## [Problem statement]
Each line that contains the word "great" counts once; give the total for the records below and nothing else.

## [Material for the task]
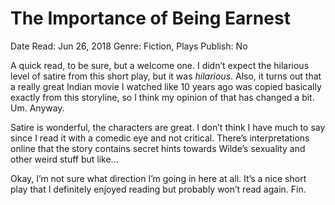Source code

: # The Importance of Being Earnest

Date Read: Jun 26, 2018
Genre: Fiction, Plays
Publish: No

A quick read, to be sure, but a welcome one. I didn’t expect the hilarious level of satire from this short play, but it was *hilarious*. Also, it turns out that a really great Indian movie I watched like 10 years ago was copied basically exactly from this storyline, so I think my opinion of that has changed a bit. Um. Anyway.

Satire is wonderful, the characters are great. I don’t think I have much to say since I read it with a comedic eye and not critical. There’s interpretations online that the story contains secret hints towards Wilde’s sexuality and other weird stuff but like...

Okay, I’m not sure what direction I’m going in here at all. It’s a nice short play that I definitely enjoyed reading but probably won’t read again. Fin.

## [Result below]
2